<<<<
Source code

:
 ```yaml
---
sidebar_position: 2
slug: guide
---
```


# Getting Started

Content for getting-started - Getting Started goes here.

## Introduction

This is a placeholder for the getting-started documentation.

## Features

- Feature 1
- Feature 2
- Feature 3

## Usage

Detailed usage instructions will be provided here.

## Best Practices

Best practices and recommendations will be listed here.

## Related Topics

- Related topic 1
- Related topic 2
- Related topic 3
>>>>
<<<<
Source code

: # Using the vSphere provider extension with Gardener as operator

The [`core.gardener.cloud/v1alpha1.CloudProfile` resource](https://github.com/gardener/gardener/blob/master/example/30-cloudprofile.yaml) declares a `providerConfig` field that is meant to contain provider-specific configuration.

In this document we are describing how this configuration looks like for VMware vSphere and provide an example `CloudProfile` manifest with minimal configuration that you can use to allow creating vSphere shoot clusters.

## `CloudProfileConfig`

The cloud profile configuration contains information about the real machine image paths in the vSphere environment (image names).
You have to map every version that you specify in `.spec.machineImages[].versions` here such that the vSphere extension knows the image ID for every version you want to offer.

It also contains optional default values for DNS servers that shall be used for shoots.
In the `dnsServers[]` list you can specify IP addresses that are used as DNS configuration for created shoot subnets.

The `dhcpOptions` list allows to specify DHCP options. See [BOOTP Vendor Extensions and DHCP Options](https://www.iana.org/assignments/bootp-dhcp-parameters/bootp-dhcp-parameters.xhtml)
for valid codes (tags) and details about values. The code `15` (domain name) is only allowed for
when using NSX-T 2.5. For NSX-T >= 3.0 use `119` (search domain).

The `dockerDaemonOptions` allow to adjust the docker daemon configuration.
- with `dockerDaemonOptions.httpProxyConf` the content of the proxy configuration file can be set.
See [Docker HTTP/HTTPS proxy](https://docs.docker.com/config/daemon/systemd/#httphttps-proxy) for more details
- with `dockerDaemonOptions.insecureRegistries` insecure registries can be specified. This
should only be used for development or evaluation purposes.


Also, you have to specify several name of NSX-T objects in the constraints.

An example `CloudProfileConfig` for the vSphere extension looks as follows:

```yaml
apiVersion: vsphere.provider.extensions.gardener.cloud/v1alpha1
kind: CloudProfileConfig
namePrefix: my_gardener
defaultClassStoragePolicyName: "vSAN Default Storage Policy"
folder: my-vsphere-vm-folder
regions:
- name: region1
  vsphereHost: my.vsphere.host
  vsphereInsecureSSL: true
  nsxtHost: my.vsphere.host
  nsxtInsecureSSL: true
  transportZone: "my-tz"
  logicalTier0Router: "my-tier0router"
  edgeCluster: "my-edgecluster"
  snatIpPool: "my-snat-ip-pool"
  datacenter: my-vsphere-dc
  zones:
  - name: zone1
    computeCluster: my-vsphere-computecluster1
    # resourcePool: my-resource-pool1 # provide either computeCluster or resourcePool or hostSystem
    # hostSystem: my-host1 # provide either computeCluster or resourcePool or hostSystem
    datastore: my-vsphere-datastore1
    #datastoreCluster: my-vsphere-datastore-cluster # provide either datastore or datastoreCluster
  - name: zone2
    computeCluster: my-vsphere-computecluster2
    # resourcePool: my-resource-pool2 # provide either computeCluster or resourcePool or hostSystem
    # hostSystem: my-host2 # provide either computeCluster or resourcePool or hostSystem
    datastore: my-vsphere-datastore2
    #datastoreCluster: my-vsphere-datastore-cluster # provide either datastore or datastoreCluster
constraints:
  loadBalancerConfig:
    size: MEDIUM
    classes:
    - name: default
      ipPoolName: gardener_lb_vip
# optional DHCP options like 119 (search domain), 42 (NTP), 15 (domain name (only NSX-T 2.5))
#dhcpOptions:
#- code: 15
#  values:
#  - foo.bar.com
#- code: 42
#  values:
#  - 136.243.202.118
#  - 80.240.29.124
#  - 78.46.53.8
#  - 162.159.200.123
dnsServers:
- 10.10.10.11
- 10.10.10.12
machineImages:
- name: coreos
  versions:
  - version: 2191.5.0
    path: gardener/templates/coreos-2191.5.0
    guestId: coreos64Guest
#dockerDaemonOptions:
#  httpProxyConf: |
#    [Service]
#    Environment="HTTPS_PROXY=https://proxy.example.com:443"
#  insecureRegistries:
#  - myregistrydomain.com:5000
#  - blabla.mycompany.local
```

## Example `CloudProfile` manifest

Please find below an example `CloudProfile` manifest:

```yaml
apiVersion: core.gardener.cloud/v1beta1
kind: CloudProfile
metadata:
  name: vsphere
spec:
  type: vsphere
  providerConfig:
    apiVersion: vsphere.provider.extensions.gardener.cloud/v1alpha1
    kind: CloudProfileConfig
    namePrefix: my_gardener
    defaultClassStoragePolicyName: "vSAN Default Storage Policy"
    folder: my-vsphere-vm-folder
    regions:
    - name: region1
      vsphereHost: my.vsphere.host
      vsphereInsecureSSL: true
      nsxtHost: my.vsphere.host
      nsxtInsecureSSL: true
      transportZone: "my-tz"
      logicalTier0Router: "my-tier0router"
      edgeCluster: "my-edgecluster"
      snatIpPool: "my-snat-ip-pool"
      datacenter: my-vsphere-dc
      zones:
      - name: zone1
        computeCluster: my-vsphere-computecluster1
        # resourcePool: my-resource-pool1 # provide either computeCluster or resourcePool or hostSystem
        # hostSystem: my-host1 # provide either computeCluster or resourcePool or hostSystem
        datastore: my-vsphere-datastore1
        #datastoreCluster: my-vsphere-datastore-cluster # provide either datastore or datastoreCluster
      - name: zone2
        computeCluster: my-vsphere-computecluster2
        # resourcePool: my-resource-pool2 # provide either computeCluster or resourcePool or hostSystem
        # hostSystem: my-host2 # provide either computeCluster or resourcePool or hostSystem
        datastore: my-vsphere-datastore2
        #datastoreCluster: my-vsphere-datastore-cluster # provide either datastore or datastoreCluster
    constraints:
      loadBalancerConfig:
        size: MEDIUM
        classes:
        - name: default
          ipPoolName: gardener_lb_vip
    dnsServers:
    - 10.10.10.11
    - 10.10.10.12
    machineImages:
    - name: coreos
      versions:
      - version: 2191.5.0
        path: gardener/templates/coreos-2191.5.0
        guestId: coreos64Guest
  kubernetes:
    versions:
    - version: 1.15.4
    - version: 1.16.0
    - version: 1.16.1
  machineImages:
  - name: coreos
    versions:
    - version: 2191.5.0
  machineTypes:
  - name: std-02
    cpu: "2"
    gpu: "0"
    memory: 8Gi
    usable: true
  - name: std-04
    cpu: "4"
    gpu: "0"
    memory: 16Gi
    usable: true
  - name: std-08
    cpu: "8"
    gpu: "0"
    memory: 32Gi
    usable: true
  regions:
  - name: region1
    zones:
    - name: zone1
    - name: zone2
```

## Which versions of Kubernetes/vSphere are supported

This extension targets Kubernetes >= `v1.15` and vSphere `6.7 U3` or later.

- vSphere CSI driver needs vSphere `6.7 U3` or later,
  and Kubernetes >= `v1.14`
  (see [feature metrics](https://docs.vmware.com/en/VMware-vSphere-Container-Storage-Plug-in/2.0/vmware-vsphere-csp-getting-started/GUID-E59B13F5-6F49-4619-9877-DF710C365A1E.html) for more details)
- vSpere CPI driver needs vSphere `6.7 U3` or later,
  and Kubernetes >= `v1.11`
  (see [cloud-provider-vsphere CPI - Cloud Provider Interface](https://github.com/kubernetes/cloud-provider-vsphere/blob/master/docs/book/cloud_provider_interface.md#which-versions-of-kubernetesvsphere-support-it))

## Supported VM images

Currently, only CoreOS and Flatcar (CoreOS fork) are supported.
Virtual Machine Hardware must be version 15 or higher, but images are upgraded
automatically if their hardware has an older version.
>>>>
§ Exercise objective
In the data above, find the line that contains "created shoot subnets." and the line that contains "list allows to". Repeat exactly those lines and every line between them, and only those.

§ Exercise result
In the `dnsServers[]` list you can specify IP addresses that are used as DNS configuration for created shoot subnets.

The `dhcpOptions` list allows to specify DHCP options. See [BOOTP Vendor Extensions and DHCP Options](https://www.iana.org/assignments/bootp-dhcp-parameters/bootp-dhcp-parameters.xhtml)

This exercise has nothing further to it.